Am Krampustag des Vorjahres bekam Magnus Brunner ein eMail, das Nicht-Eingeweihte vermutlich schon bei der Anrede irritiert. "Lieber Hamlet", stand da.
Hamlet? Der Dänenprinz? War das ein Scherz?
Mitnichten. Denn der Absender sprach den neuen Finanzminister mit dessen Verbindungsnamen im Österreichischen Cartellverband (ÖCV) an. Und dabei erwähnte der Schreiber fast beiläufig nicht nur die Namen von anderen Cartellbrüdern im Ressort, sondern berichtete zudem von einem "aktiven Finanzkreis", an dem Brunner unbedingt teilnehmen müsse.
"Was ist das für ein Netzwerk im Finanzministerium? Handelt es sich da um einen geheimen CV-Zirkel?", wollte der Abgeordnete Kai Jan Krainer erst diesen Donnerstag im parlamentarischen Untersuchungsausschuss wissen.
Der SPÖ-Parlamentarier traf damit einen Punkt, oder besser: eine Emotion.
Denn seit jeher gilt der katholische Cartellverband als mehr oder weniger geheime Kaderschmiede der ÖVP.
Auf den ersten Blick trifft das zu, zumindest wenn man in die Reihen der ÖVP-Regierungsmannschaft blickt.
Mars
Der Kanzler und ÖVP-Chef? Karl Nehammer, vulgo "Mars", ist Cartellbruder – wenn auch nicht in einer studentischen, sondern in einer Mittelschüler-Cartellverbindung.

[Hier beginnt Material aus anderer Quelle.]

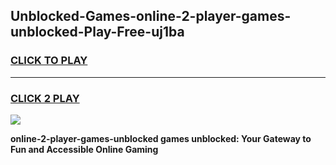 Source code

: 
## Unblocked-Games-online-2-player-games-unblocked-Play-Free-uj1ba
<h3>
<a href="https://premium76.site?title=online-2-player-games-unblocked&ref=20A">CLICK TO PLAY</a></h3>
<hr>

<h3>
<a href="https://premium76.site?title=online-2-player-games-unblocked&ref=20A">CLICK 2 PLAY</a>
  
</h3>

<a href="https://premium76.site?title=online-2-player-games-unblocked&ref=20A"><img src="https://clearcache.store/games.png"></a>


**online-2-player-games-unblocked games unblocked: Your Gateway to Fun and Accessible Online Gaming**
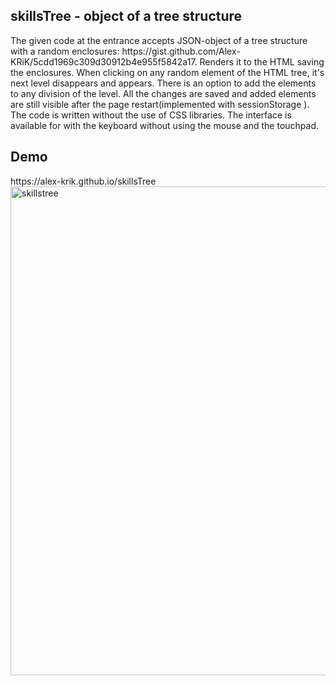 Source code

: <h2>skillsTree - object of a tree structure</h2>
The given code at the entrance accepts JSON-object of a tree structure with а random enclosures: https://gist.github.com/Alex-KRiK/5cdd1969c309d30912b4e955f5842a17. Renders it to the HTML saving the enclosures. When clicking on any random element of the HTML tree, it's next level disappears and appears. There is an option to add the elements to any division of the level. All the changes are saved and added elements are still visible after the page restart(implemented with sessionStorage ). The code is written without the use of CSS libraries. The interface is available for with the keyboard without using the mouse and the touchpad.

<h2>Demo</h2>
https://alex-krik.github.io/skillsTree

<img width="782" alt="skillstree" src="https://user-images.githubusercontent.com/26335532/35010138-9549155e-fb0a-11e7-8f7e-cfaa437a4f54.png">
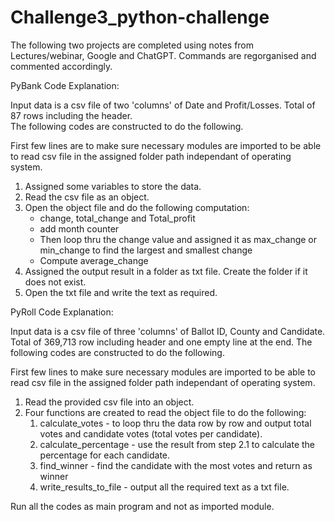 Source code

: # Challenge3_python-challenge

The following two projects are completed using notes from Lectures/webinar, Google and ChatGPT.  Commands are regorganised and commented accordingly.

PyBank Code Explanation:

Input data is a csv file of two 'columns' of Date and Profit/Losses.  Total of 87 rows including the header.  
The following codes are constructed to do the following.

First few lines are to make sure necessary modules are imported to be able to read csv file in the assigned folder path independant of operating system.
1. Assigned some variables to store the data.
2. Read the csv file as an object.
3. Open the object file and do the following computation:
	- change, total_change and Total_profit
	- add month counter
	- Then loop thru the change value and assigned it as max_change or min_change to find the largest and smallest change
	- Compute average_change
4.  Assigned the output result in a folder as txt file.  Create the folder if it does not exist.
5.  Open the txt file and write the text as required.




PyRoll Code Explanation:

Input data is a csv file of three 'columns' of Ballot ID, County and Candidate.  Total of 369,713 row including header and one empty line at the end.
The following codes are constructed to do the following.

First few lines to make sure necessary modules are imported to be able to read csv file in the assigned folder path independant of operating system.
1. Read the provided csv file into an object.
2. Four functions are created to read the object file to do the following:
	1. calculate_votes - to loop thru the data row by row and output total votes and candidate votes (total votes per candidate).
	2. calculate_percentage - use the result from step 2.1 to calculate the percentage for each candidate.
	3. find_winner - find the candidate with the most votes and return as winner
	4. write_results_to_file  - output all the required text as a txt file.

Run all the codes as main program and not as imported module. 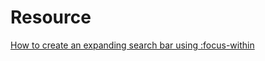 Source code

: 


# Resource
[How to create an expanding search bar using :focus-within](https://www.youtube.com/watch?v=DonxmmWW7Tk)   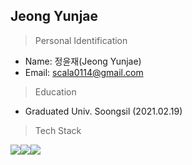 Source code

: Jeong Yunjae
---

> Personal Identification

* Name: 정윤재(Jeong Yunjae)
* Email: scala0114@gmail.com  


> Education

* Graduated Univ. Soongsil (2021.02.19)  



> Tech Stack

<img src="https://img.shields.io/badge/Python-3766AB?style=flat-square&logo=Python&logoColor=white"/><img src="https://img.shields.io/badge/JAVA-02458D?style=flat-square&logo=java&logoColor=white"/><img src="https://img.shields.io/badge/Spring Boot-6DB33F?style=flat-square&logo=SpringBoot&logoColor=white"/>
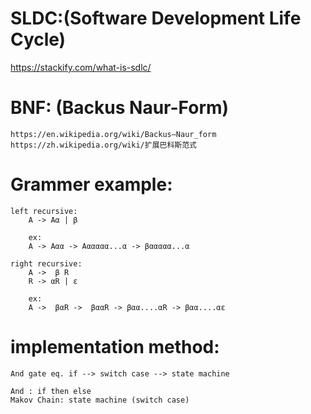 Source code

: # SLDC:(Software Development Life Cycle)
 https://stackify.com/what-is-sdlc/   
    
# BNF: (Backus Naur-Form)

    https://en.wikipedia.org/wiki/Backus–Naur_form
    https://zh.wikipedia.org/wiki/扩展巴科斯范式

# Grammer example:
    left recursive:
        A -> Aα | β 
        
        ex:
        A -> Aαα -> Aααααα...α -> βααααα...α
        
    right recursive:
        A ->  β R
        R -> αR | ε
        
        ex:
        A ->  βαR ->  βααR -> βαα....αR -> βαα....αε
        
# implementation method:
    And gate eq. if --> switch case --> state machine
    
    And : if then else
    Makov Chain: state machine (switch case)
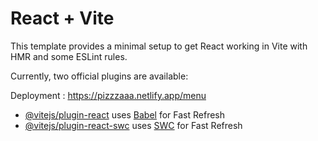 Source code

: # React + Vite

This template provides a minimal setup to get React working in Vite with HMR and some ESLint rules.

Currently, two official plugins are available:

Deployment : https://pizzzaaa.netlify.app/menu

- [@vitejs/plugin-react](https://github.com/vitejs/vite-plugin-react/blob/main/packages/plugin-react/README.md) uses [Babel](https://babeljs.io/) for Fast Refresh
- [@vitejs/plugin-react-swc](https://github.com/vitejs/vite-plugin-react-swc) uses [SWC](https://swc.rs/) for Fast Refresh
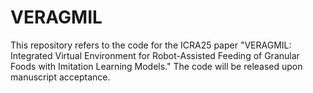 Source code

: # VERAGMIL

This repository refers to the code for the ICRA25 paper "VERAGMIL: Integrated Virtual Environment for Robot-Assisted Feeding of Granular Foods with Imitation Learning Models." The code will be released upon manuscript acceptance.
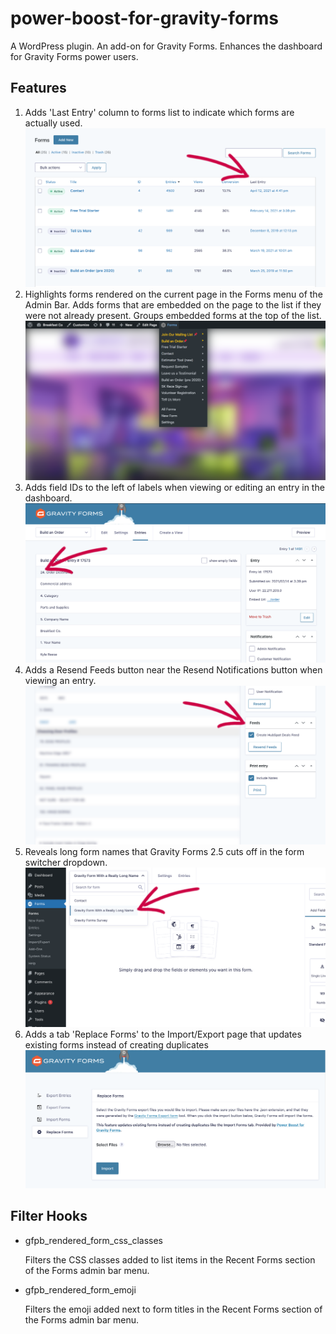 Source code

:#  power-boost-for-gravity-forms

A WordPress plugin. An add-on for Gravity Forms. Enhances the dashboard for Gravity Forms power users.

## Features

1. Adds 'Last Entry' column to forms list to indicate which forms are actually used.
   ![screenshot-1](assets/screenshot-1.png)
1. Highlights forms rendered on the current page in the Forms menu of the Admin Bar. Adds forms that are embedded on the page to the list if they were not already present. Groups embedded forms at the top of the list.
   ![screenshot-2](assets/screenshot-2.png)
1. Adds field IDs to the left of labels when viewing or editing an entry in the dashboard.
   ![screenshot-3](assets/screenshot-3.png)
1. Adds a Resend Feeds button near the Resend Notifications button when viewing an entry.
   ![screenshot-4](assets/screenshot-4.png)
1. Reveals long form names that Gravity Forms 2.5 cuts off in the form switcher dropdown.
   ![screenshot-5](assets/screenshot-5.png)
1. Adds a tab 'Replace Forms' to the Import/Export page that updates existing forms instead of creating duplicates
   ![screenshot-6](assets/screenshot-6.png)

## Filter Hooks

- gfpb_rendered_form_css_classes

  Filters the CSS classes added to list items in the Recent Forms section of the
  Forms admin bar menu.

- gfpb_rendered_form_emoji

  Filters the emoji added next to form titles in the Recent Forms section of the
  Forms admin bar menu. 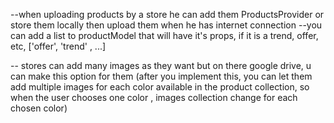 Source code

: --when uploading products by a store he can add them ProductsProvider or store them locally then upload them when he has internet connection
--you can add a list to productModel that will have it's props, if it is a trend, offer, etc, ['offer', 'trend' , ...]

-- stores can add many images as they want but on there google drive, u can make this option for them (after you implement this, you can let them add multiple images for each color available in the product collection, so when the user chooses one color , images collection change for each chosen color)
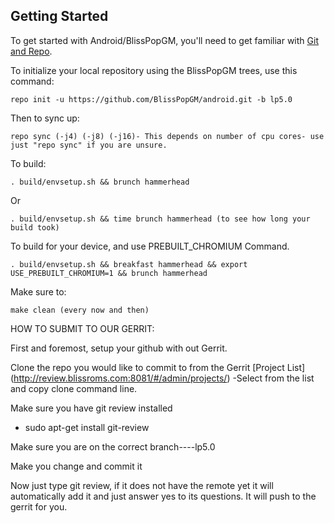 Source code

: Getting Started 
---------------

To get started with Android/BlissPopGM, you'll need to get
familiar with [Git and Repo](http://source.android.com/source/using-repo.html).

To initialize your local repository using the BlissPopGM trees, use this command:


    repo init -u https://github.com/BlissPopGM/android.git -b lp5.0

Then to sync up:

    repo sync (-j4) (-j8) (-j16)- This depends on number of cpu cores- use just "repo sync" if you are unsure.
    
To build:

    . build/envsetup.sh && brunch hammerhead

Or

    . build/envsetup.sh && time brunch hammerhead (to see how long your build took)

To build for your device, and use PREBUILT_CHROMIUM Command.

    . build/envsetup.sh && breakfast hammerhead && export USE_PREBUILT_CHROMIUM=1 && brunch hammerhead
    
Make sure to:

    make clean (every now and then)

HOW TO SUBMIT TO OUR GERRIT:

First and foremost, setup your github with out Gerrit.

Clone the repo you would like to commit to from the Gerrit [Project List] (http://review.blissroms.com:8081/#/admin/projects/)
   -Select from the list and copy clone command line.

Make sure you have git review installed
   - sudo apt-get install git-review
   
Make sure you are on the correct branch----lp5.0

Make you change and commit it

Now just type git review, if it does not have the remote yet it will automatically add it and just answer yes to its questions. It will push to the gerrit for you.
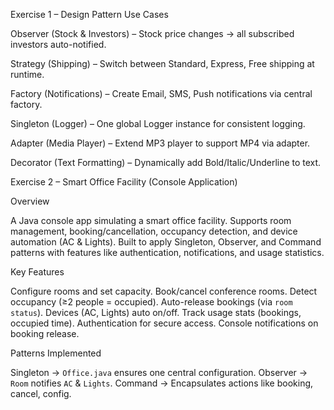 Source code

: Exercise 1 – Design Pattern Use Cases

Observer (Stock & Investors) – Stock price changes → all subscribed investors auto-notified.

Strategy (Shipping) – Switch between Standard, Express, Free shipping at runtime.

Factory (Notifications) – Create Email, SMS, Push notifications via central factory.

Singleton (Logger) – One global Logger instance for consistent logging.

Adapter (Media Player) – Extend MP3 player to support MP4 via adapter.

Decorator (Text Formatting) – Dynamically add Bold/Italic/Underline to text.


Exercise 2 – Smart Office Facility (Console Application)

Overview

A Java console app simulating a smart office facility.
Supports room management, booking/cancellation, occupancy detection, and device automation (AC & Lights).
Built to apply Singleton, Observer, and Command patterns with features like authentication, notifications, and usage statistics.

Key Features

 Configure rooms and set capacity.
 Book/cancel conference rooms.
 Detect occupancy (≥2 people = occupied).
 Auto-release bookings (via `room status`).
 Devices (AC, Lights) auto on/off.
 Track usage stats (bookings, occupied time).
 Authentication for secure access.
 Console notifications on booking release.

Patterns Implemented

Singleton → `Office.java` ensures one central configuration.
Observer → `Room` notifies `AC` & `Lights`.
Command → Encapsulates actions like booking, cancel, config. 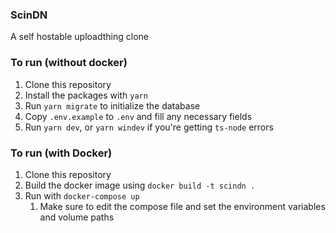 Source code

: ### ScinDN

A self hostable uploadthing clone

### To run (without docker)
1. Clone this repository
2. Install the packages with `yarn`
3. Run `yarn migrate` to initialize the database
4. Copy `.env.example` to `.env` and fill any necessary fields
5. Run `yarn dev`, or `yarn windev` if you're getting `ts-node` errors

### To run (with Docker)
1. Clone this repository
2. Build the docker image using `docker build -t scindn .`
3. Run with `docker-compose up`
   1. Make sure to edit the compose file and set the environment variables and volume paths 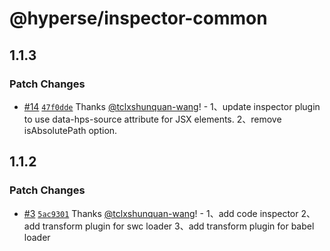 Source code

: # @hyperse/inspector-common

## 1.1.3

### Patch Changes

- [#14](https://github.com/hyperse-io/code-inspector/pull/14) [`47f0dde`](https://github.com/hyperse-io/code-inspector/commit/47f0dde428b1d595f605021aa8a2dc0509e9e522) Thanks [@tclxshunquan-wang](https://github.com/tclxshunquan-wang)! - 1、update inspector plugin to use data-hps-source attribute for JSX elements.
  2、remove isAbsolutePath option.

## 1.1.2

### Patch Changes

- [#3](https://github.com/hyperse-io/code-inspector/pull/3) [`5ac9301`](https://github.com/hyperse-io/code-inspector/commit/5ac9301ae8638580296bccc7772d42424e8107b2) Thanks [@tclxshunquan-wang](https://github.com/tclxshunquan-wang)! - 1、add code inspector
  2、add transform plugin for swc loader
  3、add transform plugin for babel loader
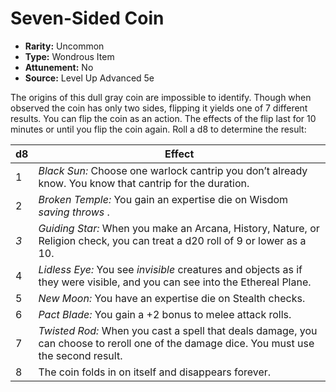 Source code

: # Seven-Sided Coin

- **Rarity:** Uncommon
- **Type:** Wondrous Item
- **Attunement:** No
- **Source:** Level Up Advanced 5e

The origins of this dull gray coin are impossible to identify. Though when observed the coin has only two sides, flipping it yields one of 7 different results. You can flip the coin as an action. The effects of the flip last for 10 minutes or until you flip the coin again. Roll a d8 to determine the result: 

| **d8** | **Effect**                                                                                                                               |
| ------ | ---------------------------------------------------------------------------------------------------------------------------------------- |
| 1      | _Black Sun:_ Choose one warlock cantrip you don’t already know. You know that cantrip for the duration.                                  |
| 2      | _Broken Temple:_ You gain an expertise die on Wisdom _saving throws_ .                                                                   |
| _3_    | _Guiding Star:_ When you make an Arcana, History, Nature, or Religion check, you can treat a d20 roll of 9 or lower as a 10.             |
| 4      | _Lidless Eye:_ You see _invisible_  creatures and objects as if they were visible, and you can see into the Ethereal Plane.              |
| 5      | _New Moon:_ You have an expertise die on Stealth checks.                                                                                 |
| 6      | _Pact Blade:_ You gain a +2 bonus to melee attack rolls.                                                                                 |
| 7      | _Twisted Rod:_ When you cast a spell that deals damage, you can choose to reroll one of the damage dice. You must use the second result. |
| 8      | The coin folds in on itself and disappears forever.                                                                                      |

Der laut Bundesverfassung wichtigste Minister, Magnus Brunner, ist Mitglied der Austria Innsbruck, der ältesten und größten Verbindung Österreichs. Und aus genau dieser kommt auch "Aeneas", der mit bürgerlichem Namen Florian Tursky heißt, ein Jahr dem ÖCV als Präsident vorstand und nunmehr als Staatssekretär für Digitalisierung arbeitet.
Ist das alles Zufall? Eher nicht.
Ist der CV die wichtigste Kaderschmiede oder gar ein klandestines Netzwerk für Karrieristen in der ÖVP? Auch das ist Unsinn.
Wie sooft liegt die Wahrheit in der Mitte – und dazu reicht ein Blick in die jüngere Parteigeschichte: Während über Reinhold Mitterlehner (Couleurname "Django") genüsslich das – freilich falsche – Gerücht verbreitet wird, er hätte sein Kabinett ausnahmslos mit CVern bestückt, war es schon bei Nachfolger Sebastian Kurz anders: Kurz war selbst nicht korporiert und bis auf Gernot Blümel ("Alkuin") hatte der engste Machtzirkel um den jungen Kanzler kaum Berührungspunkte zum CV, im Gegenteil: Die Kurz-Vertrauten kamen aus der Jungen ÖVP.
Loyalität
"Wenn wir jemanden für eine Aufgabe suchen, kann die Mitgliedschaft im CV insofern relevant sein, als man gestandenen CVern nicht erklären muss, was es mit Loyalität oder christlich-sozialen Werten auf sich hat. Das haben die intus", heißt es im Umfeld von Kanzler Nehammer. Auch könne man davon ausgehen, dass CVer, die in tragenden Funktionen waren, Schulungen in Sachen Mitarbeiterführung oder Medienarbeit absolviert haben. "Die agieren also im Idealfall professionell."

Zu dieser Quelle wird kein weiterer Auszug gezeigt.